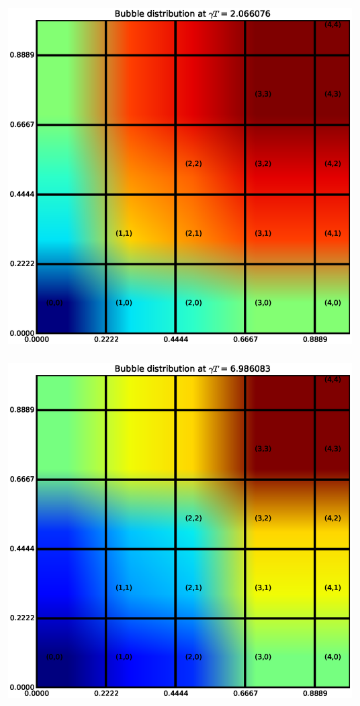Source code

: \begin{figure}
\begin{subfigure}[b]{0.32\textwidth}
  \includegraphics[width=\textwidth]{figs/spatial_bubble-1}
\end{subfigure}
\begin{subfigure}[b]{0.32\textwidth}
  \includegraphics[width=\textwidth]{figs/spatial_bubble-17}

\end{subfigure}
\end{figure}

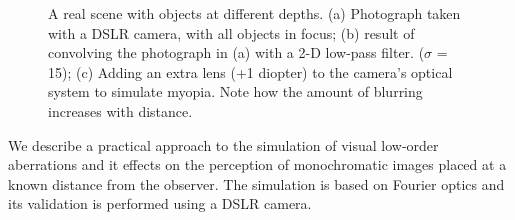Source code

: \begin{figure}
	\caption[A real scene with objects at different depths]{A real scene with objects at different depths. (a) Photograph taken with a DSLR camera, with all objects in focus; (b) result of convolving the photograph in (a) with a 2-D low-pass filter. ($\sigma$ = 15); (c) Adding an extra lens (+1 diopter) to the camera's optical system to simulate myopia. Note how the amount of blurring increases with distance. }
	\label{fig:depthblur}
\end{figure}


%

We describe a practical approach to the simulation of visual low-order aberrations and it effects on the perception of monochromatic images placed at a known distance from the observer. The simulation is based on Fourier optics and its validation is performed using a DSLR camera.





% 

% 

% 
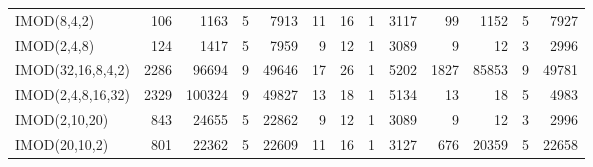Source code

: \documentclass{article}
\begin{document}
\begin{table}[t]
{\begin{tabular}[t]{l|rrrr|rrrr|rrrr}
IMOD(8,4,2)	& 106	& 1163	& 5	& 7913	& 11	& 16	& 1	& 3117	& 99	& 1152	& 5	& 7927\\
IMOD(2,4,8)	& 124	& 1417	& 5	& 7959	& 9	& 12	& 1	& 3089	& 9	& 12	& 3	& 2996\\
IMOD(32,16,8,4,2)	& 2286	& 96694	& 9	& 49646	& 17	& 26	& 1	& 5202	& 1827	& 85853	& 9	& 49781\\
IMOD(2,4,8,16,32)	& 2329	& 100324	& 9	& 49827	& 13	& 18	& 1	& 5134	& 13	& 18	& 5	& 4983\\
IMOD(2,10,20)	& 843	& 24655	& 5	& 22862	& 9	& 12	& 1	& 3089	& 9	& 12	& 3	& 2996\\
IMOD(20,10,2)	& 801	& 22362	& 5	& 22609	& 11	& 16	& 1	& 3127	& 676	& 20359	& 5	& 22658\\
\end{tabular}}
\end{table}
\end{document}
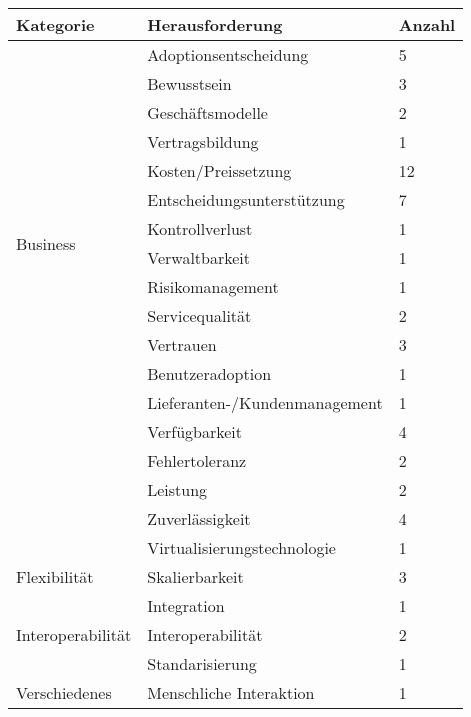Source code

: \begin{table}
    \centering
    \begin{tabular}{|l|l|l|}
        \hline
        \textbf{Kategorie} & \textbf{Herausforderung} & \textbf{Anzahl} \\
        \hline
        \multirow{14}{*}{Business} & Adoptionsentscheidung & 5 \\ 
        \cline{2-3}
         & Bewusstsein & 3 \\ 
        \cline{2-3}
        & Geschäftsmodelle & 2 \\ 
        \cline{2-3}
        & Vertragsbildung & 1 \\ 
        \cline{2-3}
        & Kosten/Preissetzung & 12 \\ 
        \cline{2-3}
        & Entscheidungsunterstützung & 7 \\ 
        \cline{2-3}
        & Kontrollverlust & 1 \\ 
        \cline{2-3}
        & Verwaltbarkeit & 1 \\ 
        \cline{2-3}
        & Risikomanagement & 1 \\ 
        \cline{2-3}
        & Servicequalität & 2 \\ 
        \cline{2-3}
        & Vertrauen & 3 \\ 
        \cline{2-3}
        & Benutzeradoption & 1 \\ 
        \cline{2-3}
        & Lieferanten-/Kundenmanagement & 1 \\ 
        \hline
        \multirow{5}{*}{Zuverlässigkeit} & Verfügbarkeit & 4 \\ 
        \cline{2-3}
        & Fehlertoleranz & 2 \\ 
        \cline{2-3}
        & Leistung & 2 \\ 
        \cline{2-3}
        & Zuverlässigkeit & 4 \\ 
        \cline{2-3}
        & Virtualisierungstechnologie & 1 \\ 
        \hline
        Flexibilität & Skalierbarkeit & 3 \\ 
        \hline
        \multirow{3}{*}{Interoperabilität} & Integration & 1 \\ 
        \cline{2-3}
        & Interoperabilität & 2 \\ 
        \cline{2-3}
        & Standarisierung & 1 \\ 
        \hline
        \multirow{2}{*}{Verschiedenes} & Menschliche Interaktion & 1 \\ 
        \cline{2-3}

\end{tabular}
\end{table}
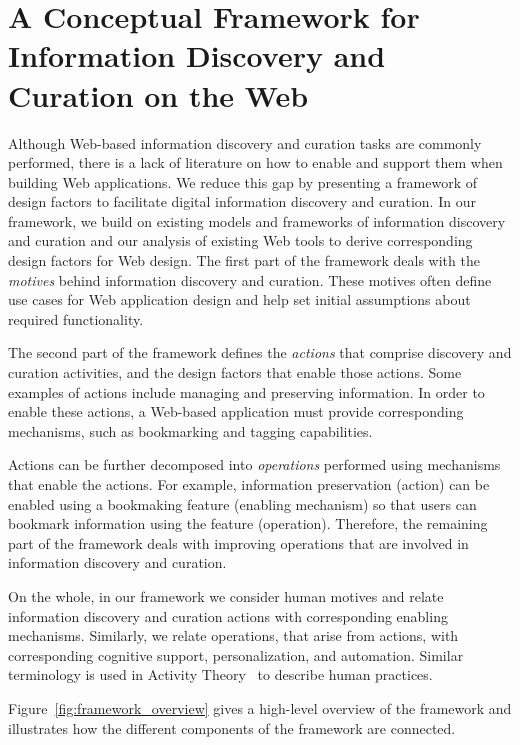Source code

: \documentclass{sigchi}
\begin{document}
\section{A Conceptual Framework for Information Discovery and Curation on the Web}
\label{sec:framework}

Although Web-based information discovery and curation tasks are commonly performed, there is a lack of literature on how to enable and support them when building Web applications. We reduce this gap by presenting a framework of design factors to facilitate digital information discovery and curation. In our framework, we build on existing models and frameworks of information discovery and curation and our analysis of existing Web tools to derive corresponding design factors for Web design. The first part of the framework deals with the \textit{motives} behind information discovery and curation. These motives often define use cases for Web application design and help set initial assumptions about required functionality.

The second part of the framework defines the \textit{actions} that comprise discovery and curation activities, and the design factors that enable those actions. Some examples of actions include managing and preserving information. In order to enable these actions, a Web-based application must provide corresponding mechanisms, such as bookmarking and tagging capabilities.

Actions can be further decomposed into \textit{operations} performed using mechanisms that enable the actions. For example, information preservation (action) can be enabled using a bookmaking feature (enabling mechanism) so that users can bookmark information using the feature (operation). Therefore, the remaining part of the framework deals with improving operations that are involved in information discovery and curation.  

On the whole, in our framework we consider human motives and relate information discovery and curation actions with corresponding enabling mechanisms. Similarly, we relate operations, that arise from actions, with corresponding cognitive support, personalization, and automation.  Similar terminology is used in Activity Theory~\cite{kuutti1996activity} to describe human practices. 

Figure~\ref{fig:framework_overview} gives a high-level overview of the framework and illustrates how the different components of the framework are connected.
\end{document}
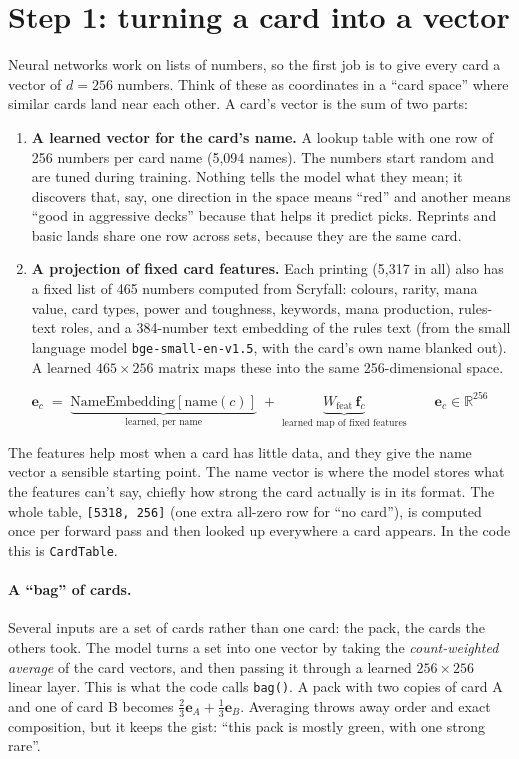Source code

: \documentclass[11pt,letterpaper]{article}
\newcommand{\code}[1]{\texttt{\small #1}}
\newcommand{\shape}[1]{\texttt{\footnotesize[#1]}}
\begin{document}
\section{Step 1: turning a card into a vector}\label{sec:cards}

Neural networks work on lists of numbers, so the first job is to give every card a vector of $d=256$
numbers. Think of these as coordinates in a ``card space'' where similar cards land near each other. A card's
vector is the sum of two parts:

\begin{enumerate}
\item \textbf{A learned vector for the card's name.} A lookup table with one row of 256 numbers per
card name (5,094 names). The numbers start random and are tuned during training. Nothing tells the model
what they mean; it discovers that, say, one direction in the space means ``red'' and another means
``good in aggressive decks'' because that helps it predict picks. Reprints and basic lands share one row
across sets, because they are the same card.
\item \textbf{A projection of fixed card features.} Each printing (5,317 in all) also has a fixed list
of 465 numbers computed from Scryfall: colours, rarity, mana value, card types, power and toughness,
keywords, mana production, rules-text roles, and a 384-number text embedding of the rules text (from the
small language model \code{bge-small-en-v1.5}, with the card's own name blanked out). A learned
$465\times256$ matrix maps these into the same 256-dimensional space.
\end{enumerate}

\[
\mathbf{e}_c \;=\; \underbrace{\text{NameEmbedding}[\text{name}(c)]}_{\text{learned, per name}}
\;+\; \underbrace{W_{\text{feat}}\,\mathbf{f}_c}_{\text{learned map of fixed features}}
\qquad \mathbf{e}_c \in \mathbb{R}^{256}
\]

The features help most when a card has little data, and they give the name vector a sensible starting
point. The name vector is where the model stores what the features can't say, chiefly how strong the card
actually is in its format. The whole table, \shape{5318, 256} (one extra all-zero row for ``no card''), is
computed once per forward pass and then looked up everywhere a card appears. In the code this is
\code{CardTable}.

\paragraph{A ``bag'' of cards.} Several inputs are a set of cards rather than one card: the pack, the
cards the others took. The model turns a set into one vector by taking the \emph{count-weighted average}
of the card vectors, and then passing it through a learned $256\times256$ linear layer. This is what the
code calls \code{bag()}. A pack with two copies of card A and one of card B becomes
$\tfrac{2}{3}\mathbf{e}_A + \tfrac{1}{3}\mathbf{e}_B$. Averaging throws away order and exact
composition, but it keeps the gist: ``this pack is mostly green, with one strong rare''.
\end{document}
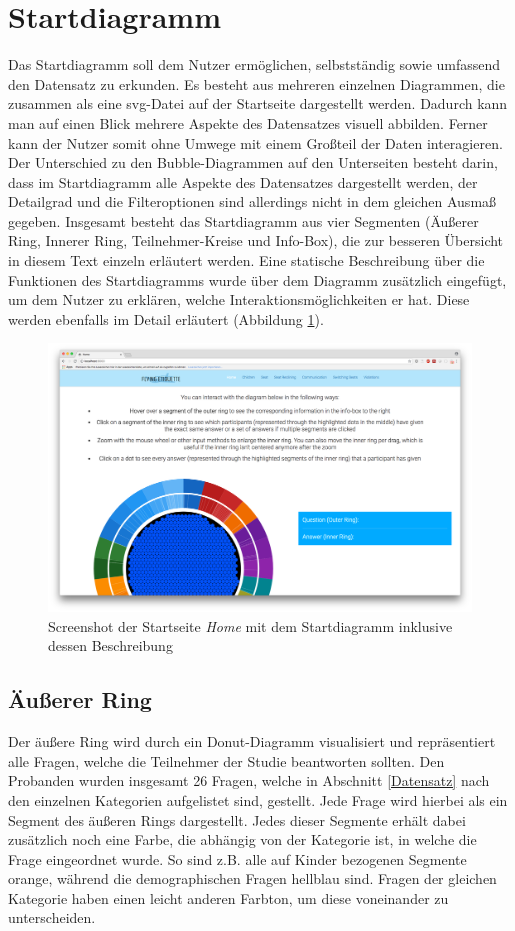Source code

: \documentclass{mi-seminar}
\begin{document}
\section{Startdiagramm}
Das Startdiagramm soll dem Nutzer ermöglichen, selbstständig sowie umfassend den Datensatz zu erkunden. Es besteht aus mehreren einzelnen Diagrammen, die zusammen als eine svg-Datei auf der Startseite dargestellt werden. Dadurch kann man auf einen Blick mehrere Aspekte des Datensatzes visuell abbilden. Ferner kann der Nutzer somit ohne Umwege mit einem Großteil der Daten interagieren. Der Unterschied zu den Bubble-Diagrammen auf den Unterseiten besteht darin, dass im Startdiagramm alle Aspekte des Datensatzes dargestellt werden, der Detailgrad und die Filteroptionen sind allerdings nicht in dem gleichen Ausmaß gegeben. Insgesamt besteht das Startdiagramm aus vier Segmenten (Äußerer Ring, Innerer Ring, Teilnehmer-Kreise und Info-Box), die zur besseren Übersicht in diesem Text einzeln erläutert werden. Eine statische Beschreibung über die Funktionen des Startdiagramms wurde über dem Diagramm zusätzlich eingefügt, um dem Nutzer zu erklären, welche Interaktionsmöglichkeiten er hat. Diese werden ebenfalls im Detail erläutert (Abbildung \ref{ScStartDiagram}).
\FloatBarrier
\begin{figure}[h]
\includegraphics[scale=0.3]{assets/start_startpage.png}
\caption{Screenshot der Startseite \textit{Home} mit dem Startdiagramm inklusive dessen Beschreibung}
\label{ScStartDiagram}
\end{figure}

\subsection{Äußerer Ring}
Der äußere Ring wird durch ein Donut-Diagramm visualisiert und repräsentiert alle Fragen, welche die Teilnehmer der Studie beantworten sollten. Den Probanden wurden insgesamt 26 Fragen, welche in Abschnitt \ref{Datensatz} nach den einzelnen Kategorien aufgelistet sind, gestellt. Jede Frage wird hierbei als ein Segment des äußeren Rings dargestellt. Jedes dieser Segmente erhält dabei zusätzlich noch eine Farbe, die abhängig von der Kategorie ist, in welche die Frage eingeordnet wurde. So sind z.B. alle auf Kinder bezogenen Segmente orange, während die demographischen Fragen hellblau sind. Fragen der gleichen Kategorie haben einen leicht anderen Farbton, um diese voneinander zu unterscheiden. 
\end{document}
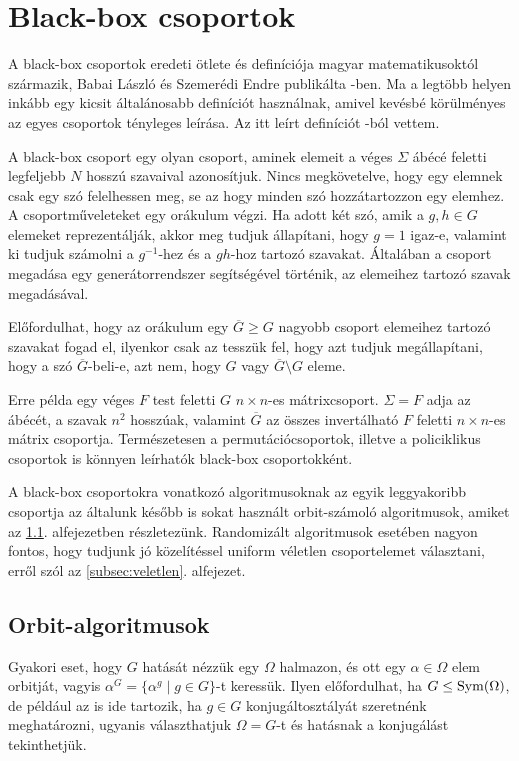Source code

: \section{Black-box csoportok}
\label{sec:blackbox}
A black-box csoportok eredeti ötlete és definíciója magyar matematikusoktól származik,
Babai László és Szemerédi Endre publikálta \cite{BS84}-ben.
Ma a legtöbb helyen inkább egy kicsit általánosabb definíciót használnak, amivel kevésbé körülményes az
egyes csoportok tényleges leírása. Az itt leírt definíciót \cite{Ser03}-ból vettem.

A black-box csoport egy olyan csoport,
aminek elemeit a véges $\Sigma$ ábécé feletti legfeljebb $N$ hosszú szavaival azonosítjuk.
Nincs megkövetelve, hogy egy elemnek csak egy szó felelhessen meg, se az hogy minden szó hozzátartozzon
egy elemhez.
A csoportműveleteket egy orákulum végzi.
Ha adott két szó, amik a $g, h\in G$ elemeket reprezentálják,
akkor meg tudjuk állapítani, hogy $g=1$ igaz-e,
valamint ki tudjuk számolni a $g^{-1}$-hez és a $gh$-hoz tartozó szavakat.
Általában a csoport megadása egy generátorrendszer segítségével történik, az elemeihez tartozó szavak megadásával.

Előfordulhat, hogy az orákulum egy $\overline{G} \ge G$ nagyobb csoport elemeihez tartozó szavakat fogad el,
ilyenkor csak az tesszük fel, hogy azt tudjuk megállapítani, hogy a szó $\overline{G}$-beli-e,
azt nem, hogy $G$ vagy $\overline{G}\setminus G$ eleme.

Erre példa egy véges $F$ test feletti $G$ $n\times n$-es mátrixcsoport.
$\Sigma=F$ adja az ábécét, a szavak $n^2$ hosszúak,
valamint $\overline{G}$ az összes invertálható $F$ feletti $n\times n$-es mátrix csoportja.
Természetesen a permutációcsoportok, illetve a policiklikus csoportok is könnyen leírhatók black-box csoportokként.

A black-box csoportokra vonatkozó algoritmusoknak az egyik leggyakoribb csoportja az általunk később is sokat használt
orbit-számoló algoritmusok, amiket az \ref{subsec:orbit}. alfejezetben részletezünk.
Randomizált algoritmusok esetében nagyon fontos, hogy tudjunk jó közelítéssel uniform véletlen csoportelemet választani,
erről szól az \ref{subsec:veletlen}. alfejezet.

\subsection{Orbit-algoritmusok}
\label{subsec:orbit}
Gyakori eset, hogy $G$ hatását nézzük egy $\Omega$ halmazon, és ott egy $\alpha\in\Omega$ elem orbitját,
vagyis $\alpha^G = \{ \alpha^g \mid g \in G \}$-t keressük. Ilyen előfordulhat, ha $G \le \operatorname{Sym}(\Omega)$,
de például az is ide tartozik, ha $g \in G$ konjugáltosztályát szeretnénk meghatározni, ugyanis választhatjuk
$\Omega=G$-t és hatásnak a konjugálást tekinthetjük.

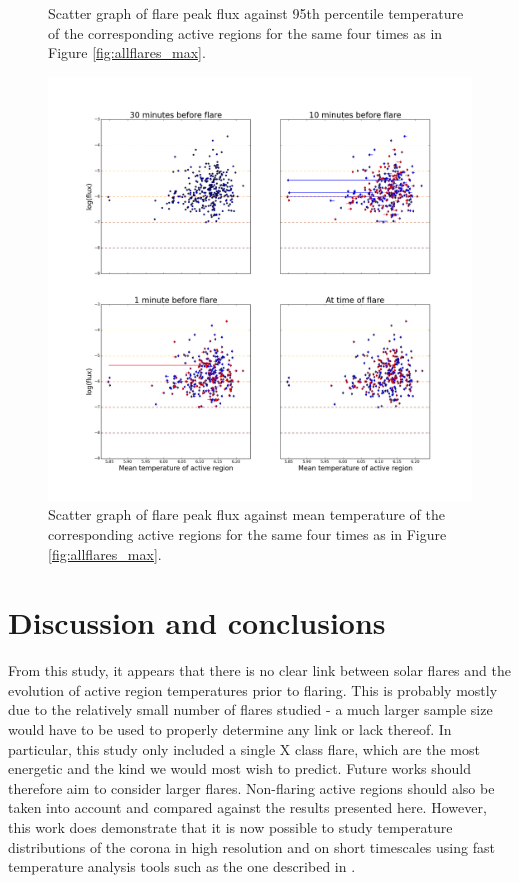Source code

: \documentclass[referee,a4paper,12pt]{swsc}
\begin{document}
\begin{linenumbers}
\begin{figure}
	\caption{Scatter graph of flare peak flux against 95th percentile temperature of the corresponding active regions for the same four times as in Figure \ref{fig:allflares_max}.}
	\label{fig:allflares_p95}
\end{figure}
\begin{figure}
	\centering
		\includegraphics[width=0.9\columnwidth]{tempplotsmean/allflares.png}
	\caption{Scatter graph of flare peak flux against mean temperature of the corresponding active regions for the same four times as in Figure \ref{fig:allflares_max}.}
	\label{fig:allflares_mean}
\end{figure}

\section{Discussion and conclusions}
From this study, it appears that there is no clear link between solar flares and the evolution of active region temperatures prior to flaring.
This is probably mostly due to the relatively small number of flares studied - a much larger sample size would have to be used to properly determine any link or lack thereof.
In particular, this study only included a single X class flare, which are the most energetic and the kind we would most wish to predict.
Future works should therefore aim to consider larger flares.
Non-flaring active regions should also be taken into account and compared against the results presented here.
However, this work does demonstrate that it is now possible to study temperature distributions of the corona in high resolution and on short timescales using fast temperature analysis tools such as the one described in .


\end{linenumbers}
\end{document}
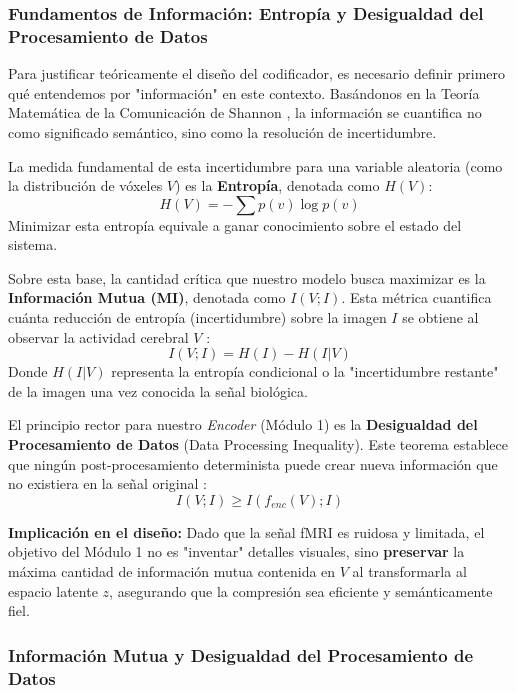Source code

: \documentclass{article}
\begin{document}
\subsubsection{Fundamentos de Información: Entropía y Desigualdad del Procesamiento de Datos}

Para justificar teóricamente el diseño del codificador, es necesario definir primero qué entendemos por "información" en este contexto. Basándonos en la Teoría Matemática de la Comunicación de Shannon \cite{11}, la información se cuantifica no como significado semántico, sino como la resolución de incertidumbre.

La medida fundamental de esta incertidumbre para una variable aleatoria (como la distribución de vóxeles $V$) es la \textbf{Entropía}, denotada como $H(V)$:
\begin{equation}
    H(V) = - \sum p(v) \log p(v)
\end{equation}
Minimizar esta entropía equivale a ganar conocimiento sobre el estado del sistema.

Sobre esta base, la cantidad crítica que nuestro modelo busca maximizar es la \textbf{Información Mutua (MI)}, denotada como $I(V; I)$. Esta métrica cuantifica cuánta reducción de entropía (incertidumbre) sobre la imagen $I$ se obtiene al observar la actividad cerebral $V$ \cite{12}:
\begin{equation}
    I(V; I) = H(I) - H(I|V)
\end{equation}
Donde $H(I|V)$ representa la entropía condicional o la "incertidumbre restante" de la imagen una vez conocida la señal biológica.

El principio rector para nuestro \textit{Encoder} (Módulo 1) es la \textbf{Desigualdad del Procesamiento de Datos} (Data Processing Inequality). Este teorema establece que ningún post-procesamiento determinista puede crear nueva información que no existiera en la señal original \cite{12}:
\begin{equation}
    I(V; I) \geq I(f_{enc}(V); I)
\end{equation}

\textbf{Implicación en el diseño:} Dado que la señal fMRI es ruidosa y limitada, el objetivo del Módulo 1 no es "inventar" detalles visuales, sino \textbf{preservar} la máxima cantidad de información mutua contenida en $V$ al transformarla al espacio latente $z$, asegurando que la compresión sea eficiente y semánticamente fiel.

\subsubsection{Información Mutua y Desigualdad del Procesamiento de Datos}
\end{document}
==*==
Action item.
Copy, exactly and only, the lines above that begin with the one containing "256 numbers per" and finish with the one containing "a fixed list".

Written solution.
\item \textbf{A learned vector for the card's name.} A lookup table with one row of 256 numbers per
card name (5,094 names). The numbers start random and are tuned during training. Nothing tells the model
what they mean; it discovers that, say, one direction in the space means ``red'' and another means
``good in aggressive decks'' because that helps it predict picks. Reprints and basic lands share one row
across sets, because they are the same card.
\item \textbf{A projection of fixed card features.} Each printing (5,317 in all) also has a fixed list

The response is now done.